Of the entries below, restate word for word only the section that runs from the line with "Modern database solutions, like" to the line with "Currently, redundancies in", counting both ends.

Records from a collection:
+ + + +
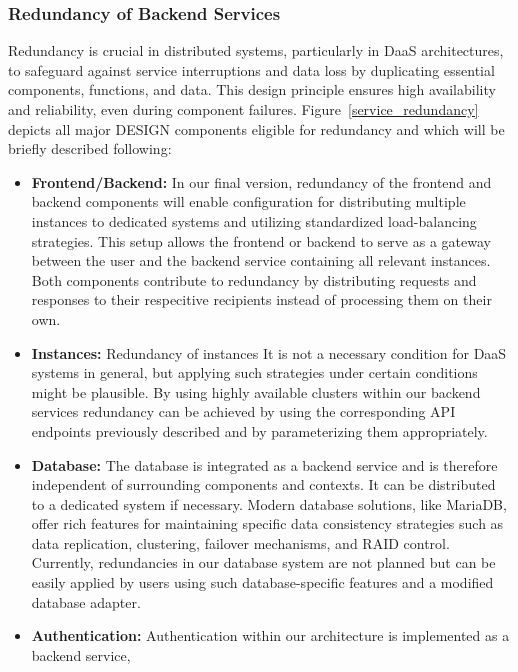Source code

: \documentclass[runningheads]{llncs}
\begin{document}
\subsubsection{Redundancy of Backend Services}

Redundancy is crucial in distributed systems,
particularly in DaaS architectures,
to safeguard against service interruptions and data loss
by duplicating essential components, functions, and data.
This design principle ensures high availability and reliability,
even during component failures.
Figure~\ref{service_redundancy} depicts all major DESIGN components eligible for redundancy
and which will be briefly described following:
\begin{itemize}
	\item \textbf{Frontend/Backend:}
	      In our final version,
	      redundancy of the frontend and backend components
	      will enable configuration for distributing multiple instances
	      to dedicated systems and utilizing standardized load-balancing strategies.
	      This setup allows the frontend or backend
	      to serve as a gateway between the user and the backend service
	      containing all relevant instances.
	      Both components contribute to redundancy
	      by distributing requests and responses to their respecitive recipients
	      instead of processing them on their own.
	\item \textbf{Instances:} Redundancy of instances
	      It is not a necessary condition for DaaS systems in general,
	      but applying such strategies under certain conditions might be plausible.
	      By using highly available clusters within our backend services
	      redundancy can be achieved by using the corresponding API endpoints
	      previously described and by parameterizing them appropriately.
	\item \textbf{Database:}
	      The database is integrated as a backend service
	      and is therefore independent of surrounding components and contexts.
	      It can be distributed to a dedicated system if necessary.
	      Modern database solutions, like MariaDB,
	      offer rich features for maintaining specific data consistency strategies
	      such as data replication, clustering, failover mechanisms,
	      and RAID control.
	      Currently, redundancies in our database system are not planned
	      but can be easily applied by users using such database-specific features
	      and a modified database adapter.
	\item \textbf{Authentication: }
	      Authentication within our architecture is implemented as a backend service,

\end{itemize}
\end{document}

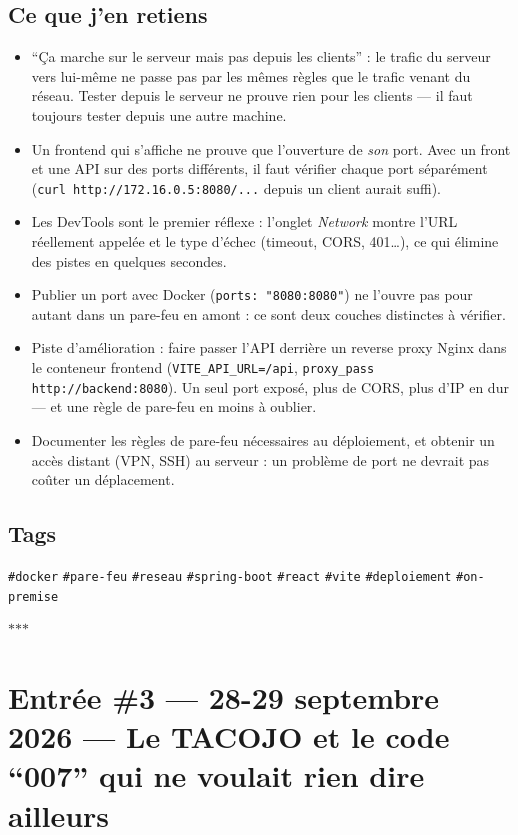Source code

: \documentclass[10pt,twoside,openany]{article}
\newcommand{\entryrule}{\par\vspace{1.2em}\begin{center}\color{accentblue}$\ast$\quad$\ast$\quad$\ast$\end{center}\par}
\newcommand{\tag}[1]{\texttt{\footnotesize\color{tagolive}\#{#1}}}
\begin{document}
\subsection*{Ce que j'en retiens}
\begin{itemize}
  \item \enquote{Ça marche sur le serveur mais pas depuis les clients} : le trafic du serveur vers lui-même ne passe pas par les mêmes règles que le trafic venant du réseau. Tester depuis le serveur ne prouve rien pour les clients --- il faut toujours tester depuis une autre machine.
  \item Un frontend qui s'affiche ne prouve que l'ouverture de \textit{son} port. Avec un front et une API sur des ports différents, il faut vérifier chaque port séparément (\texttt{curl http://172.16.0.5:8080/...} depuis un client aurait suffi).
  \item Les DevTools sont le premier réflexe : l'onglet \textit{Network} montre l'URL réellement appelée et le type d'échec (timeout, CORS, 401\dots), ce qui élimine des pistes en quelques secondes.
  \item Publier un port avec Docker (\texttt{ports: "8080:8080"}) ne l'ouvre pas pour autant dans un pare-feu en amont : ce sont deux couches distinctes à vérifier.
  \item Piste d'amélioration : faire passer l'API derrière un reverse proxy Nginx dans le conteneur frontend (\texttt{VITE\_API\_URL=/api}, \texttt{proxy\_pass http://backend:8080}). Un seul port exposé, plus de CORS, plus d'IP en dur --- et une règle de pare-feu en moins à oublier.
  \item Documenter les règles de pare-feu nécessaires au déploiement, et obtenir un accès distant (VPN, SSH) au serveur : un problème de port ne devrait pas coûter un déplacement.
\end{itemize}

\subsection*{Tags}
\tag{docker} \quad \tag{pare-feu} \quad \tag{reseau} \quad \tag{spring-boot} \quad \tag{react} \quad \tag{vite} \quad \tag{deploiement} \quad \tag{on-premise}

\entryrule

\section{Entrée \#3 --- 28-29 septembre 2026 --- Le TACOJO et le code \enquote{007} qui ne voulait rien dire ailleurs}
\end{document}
+ + + +
EXERCISE SOLUTION:
	      Modern database solutions, like MariaDB,
	      offer rich features for maintaining specific data consistency strategies
	      such as data replication, clustering, failover mechanisms,
	      and RAID control.
	      Currently, redundancies in our database system are not planned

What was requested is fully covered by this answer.